Was kann man dann versprechen und erwarten, jenseits des Alltags der akademischen Ausbildung und ordentlicher, normaler Forschung? Zuerst eine Lebensform eigener Art, autonom, von der societas magistrorum et scholarium, der Gemeinschaft der Lehrenden und Lernenden, getragen, vom Forschungsimperativ bestimmt, über Themen und Methoden organisiert, so finanziert, grundfinanziert, dass man an nichts anderes denken muss, als der Beste für sein Thema zu werden. In ihrer Praxis ist das natürlich der Elfenbeinturm, eine intellektuelle Spielwiese und ein Ideenlabor, auch in den Geisteswissenschaften, in permanenter Konkurrenz und Kooperation mit anderen Stätten gleicher Art. Sie ist unverzichtbar für die Rekrutierung von Eliten aller Couleur, denn wir haben keinen Mangel an Experten, sondern an gebildeten Experten, solchen, die mit offenen Zukünften umgehen können und deshalb auch einer Auslese unterliegen müssen, die nur die höchsten Standards kennt. Es ist ein Lernort ohne Zeitzwänge, individualisiert und kollektiv zugleich organisiert, also im Grunde unmöglich.

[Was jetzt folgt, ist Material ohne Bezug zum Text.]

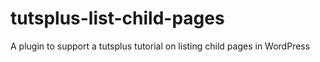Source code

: # tutsplus-list-child-pages
A plugin to support a tutsplus tutorial on listing child pages in WordPress
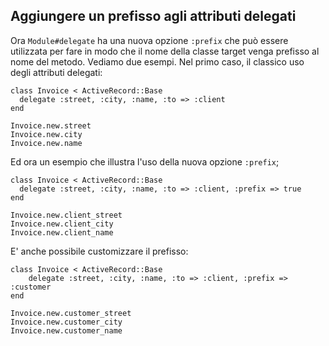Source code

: ## Aggiungere un prefisso agli attributi delegati

Ora `Module#delegate` ha una nuova opzione `:prefix` che può essere utilizzata per fare in modo che il nome della classe target venga prefisso al nome del metodo.
Vediamo due esempi. Nel primo caso, il classico uso degli attributi delegati:

	class Invoice < ActiveRecord::Base
	  delegate :street, :city, :name, :to => :client
	end

	Invoice.new.street
	Invoice.new.city
	Invoice.new.name

Ed ora un esempio che illustra l'uso della nuova opzione `:prefix`;

	class Invoice < ActiveRecord::Base
	  delegate :street, :city, :name, :to => :client, :prefix => true
	end

	Invoice.new.client_street
	Invoice.new.client_city
	Invoice.new.client_name

E' anche possibile customizzare il prefisso:

	class Invoice < ActiveRecord::Base
		delegate :street, :city, :name, :to => :client, :prefix => :customer
	end

	Invoice.new.customer_street
	Invoice.new.customer_city
	Invoice.new.customer_name
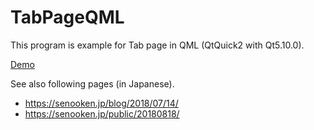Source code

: # TabPageQML

This program is example for Tab page in QML (QtQuick2 with Qt5.10.0).

[Demo](https://raw.githubusercontent.com/senooken/QtExample/master/TabPageQML/demo.mp4)

See also following pages (in Japanese).

* <https://senooken.jp/blog/2018/07/14/>
* <https://senooken.jp/public/20180818/>
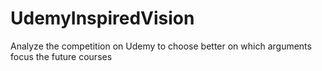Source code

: # UdemyInspiredVision
Analyze the competition on Udemy to choose better on which arguments focus the future courses
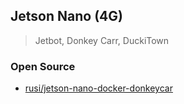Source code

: ## Jetson Nano (4G)
> Jetbot, Donkey Carr, DuckiTown




### Open Source
- [rusi/jetson-nano-docker-donkeycar](https://github.com/rusi/jetson-nano-docker-donkeycar)



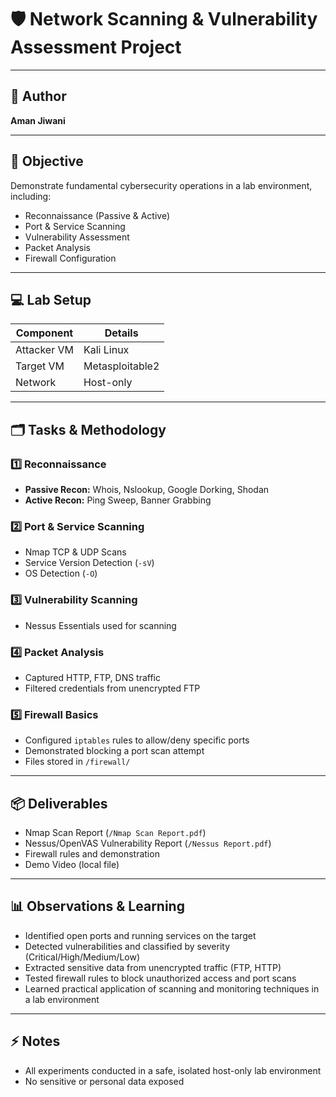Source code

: # 🛡️ Network Scanning & Vulnerability Assessment Project

---

## 👤 Author
**Aman Jiwani**  

---

## 🎯 Objective
Demonstrate fundamental cybersecurity operations in a lab environment, including:

- Reconnaissance (Passive & Active)  
- Port & Service Scanning  
- Vulnerability Assessment  
- Packet Analysis  
- Firewall Configuration  

---

## 💻 Lab Setup
| Component        | Details           |
|-----------------|-----------------|
| Attacker VM      | Kali Linux       |
| Target VM        | Metasploitable2  |
| Network          | Host-only        |

---

## 🗂️ Tasks & Methodology

### 1️⃣ Reconnaissance
- **Passive Recon:** Whois, Nslookup, Google Dorking, Shodan  
- **Active Recon:** Ping Sweep, Banner Grabbing  

### 2️⃣ Port & Service Scanning
- Nmap TCP & UDP Scans  
- Service Version Detection (`-sV`)  
- OS Detection (`-O`)  


### 3️⃣ Vulnerability Scanning
- Nessus Essentials used for scanning  
  

### 4️⃣ Packet Analysis
- Captured HTTP, FTP, DNS traffic  
- Filtered credentials from unencrypted FTP  
  

### 5️⃣ Firewall Basics
- Configured `iptables` rules to allow/deny specific ports  
- Demonstrated blocking a port scan attempt  
- Files stored in `/firewall/`

---

## 📦 Deliverables
- Nmap Scan Report (`/Nmap Scan Report.pdf`)  
- Nessus/OpenVAS Vulnerability Report (`/Nessus Report.pdf`)  
- Firewall rules and demonstration  
- Demo Video (local file)

---

## 📊 Observations & Learning
- Identified open ports and running services on the target  
- Detected vulnerabilities and classified by severity (Critical/High/Medium/Low)  
- Extracted sensitive data from unencrypted traffic (FTP, HTTP)  
- Tested firewall rules to block unauthorized access and port scans  
- Learned practical application of scanning and monitoring techniques in a lab environment  

---

## ⚡ Notes
- All experiments conducted in a safe, isolated host-only lab environment  
- No sensitive or personal data exposed  

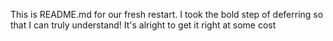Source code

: This is README.md for our fresh restart. I took the bold step of deferring so that I can truly understand!
It's alright to get it right at some cost
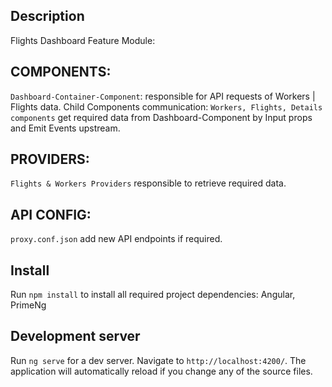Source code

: ## Description
Flights Dashboard Feature Module:

## COMPONENTS:
`Dashboard-Container-Component`: responsible for API requests of Workers | Flights data.
Child Components communication:
`Workers, Flights, Details components` get required data from Dashboard-Component by Input props 
and Emit Events upstream.

## PROVIDERS:
`Flights & Workers Providers` responsible to retrieve required data.

## API CONFIG:
`proxy.conf.json` add new API endpoints if required.

## Install
Run `npm install` to install all required project dependencies: Angular, PrimeNg

## Development server
Run `ng serve` for a dev server. Navigate to `http://localhost:4200/`. The application will automatically reload if you change any of the source files.

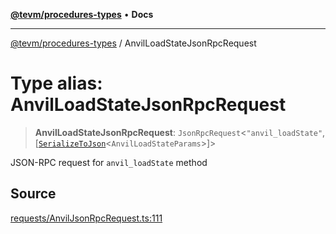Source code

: [**@tevm/procedures-types**](../README.md) • **Docs**

***

[@tevm/procedures-types](../globals.md) / AnvilLoadStateJsonRpcRequest

# Type alias: AnvilLoadStateJsonRpcRequest

> **AnvilLoadStateJsonRpcRequest**: `JsonRpcRequest`\<`"anvil_loadState"`, [[`SerializeToJson`](SerializeToJson.md)\<`AnvilLoadStateParams`\>]\>

JSON-RPC request for `anvil_loadState` method

## Source

[requests/AnvilJsonRpcRequest.ts:111](https://github.com/evmts/tevm-monorepo/blob/main/packages/procedures-types/src/requests/AnvilJsonRpcRequest.ts#L111)
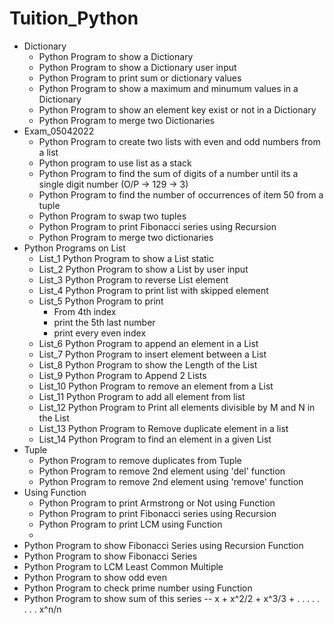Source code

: # Tuition_Python

- Dictionary
  - Python Program to show a Dictionary
  - Python Program to show a Dictionary user input
  - Python Program to print sum or dictionary values
  - Python Program to show a maximum and minumum values in a Dictionary
  - Python Program to show an element key exist or not in a Dictionary
  - Python Program to merge two Dictionaries
- Exam_05042022
  - Python Program to create two lists with even and odd numbers from a list
  - Python program to use list as a stack
  - Python Program to find the sum of digits of a number until its a single digit number (O/P -> 129 -> 3)
  - Python Program to find the number of occurrences of item 50 from a tuple
  - Python Program to swap two tuples
  - Python Program to print Fibonacci series using Recursion
  - Python Program to merge two dictionaries
- Python Programs on List
  - List_1 Python Program to show a List static
  - List_2 Python Program to show a List by user input
  - List_3 Python Program to reverse List element
  - List_4 Python Program to print list with skipped element
  - List_5 Python Program to print 
    - From 4th index
    - print the 5th last number
    - print every even index
  - List_6 Python Program to append an element in a List
  - List_7 Python Program to insert element between a List
  - List_8 Python Program to show the Length of the List
  - List_9 Python Program to Append 2 Lists
  - List_10 Python Program to remove an element from a List
  - List_11 Python Program to add all element from list
  - List_12 Python Program to Print all elements divisible by M and N in the List
  - List_13 Python Program to Remove duplicate element in a list
  - List_14 Python Program to find an element in a given List
- Tuple
  - Python Program to remove duplicates from Tuple
  - Python Program to remove 2nd element using 'del' function
  - Python Program to remove 2nd element using 'remove' function
- Using Function
  - Python Program to print Armstrong or Not using Function
  - Python Program to print Fibonacci series using Recursion
  - Python Program to print LCM using Function
  - 
- Python Program to show Fibonacci Series using Recursion Function
- Python Program to show Fibonacci Series
- Python Program to LCM Least Common Multiple
- Python Program to show odd even
- Python Program to check prime number using Function
- Python Program to show sum of this series --  x + x^2/2 + x^3/3 + . . . . . . . . x^n/n
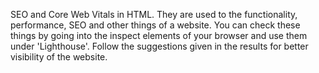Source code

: SEO and Core Web Vitals in HTML.
They are used to the functionality, performance, SEO and other things of a website.
You can check these things by going into the inspect elements of your browser and use them under 'Lighthouse'.
Follow the suggestions given in the results for better visibility of the website.
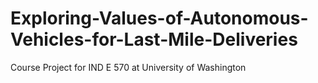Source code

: # Exploring-Values-of-Autonomous-Vehicles-for-Last-Mile-Deliveries
Course Project for IND E 570 at University of Washington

Oder: wie in Humboldts Texten, die ich jetzt zitieren könnte, eine Wirklichkeit zwischen Idee und Realität, in »Einsamkeit und Freiheit«.

Daher muss man auch realistisch sein: diese Universität wird es - als Institution - nicht geben, warum sollte ein Staat sie bezahlen? Es sei denn ein Staat, der weiß, dass es so etwas wie notwendigen Luxus geben muss, wenn man außergewöhnliche Erwartungen hat - vor allem in der Konstruktion reflektierter Experten, in Bildung durch Wissenschaft, aber auch in der Entdeckung des Neuen oder in der systematischen Nutzung der Generationendifferenz für die Kritik des Bekannten und gegen die Erstarrung der Alten. Diese Universität wird auch dann nur wirklich werden als regulative Idee im Alltag des Hochschulsystems, disziplinär, lokal, in konkreter Praxis, wenn Personen und Probleme, Ermöglichungsformen und Kontexte produktiv zusammenkommen, partisanenhaft, wenn man so will - wie 1810 in Berlin (sodass wir auch wissen, dass der Zauber nicht ewig anhält). Aber - man kann es versuchen, noch jetzt, im Seminar, in der Vorlesung, im Labor, schon der erste Schritt zählt.

Gekürzte Fassung eines Vortrags vor der Jungen Akademie der Berlin-Brandenburgischen Akademie der Wissenschaften und der Leopoldina.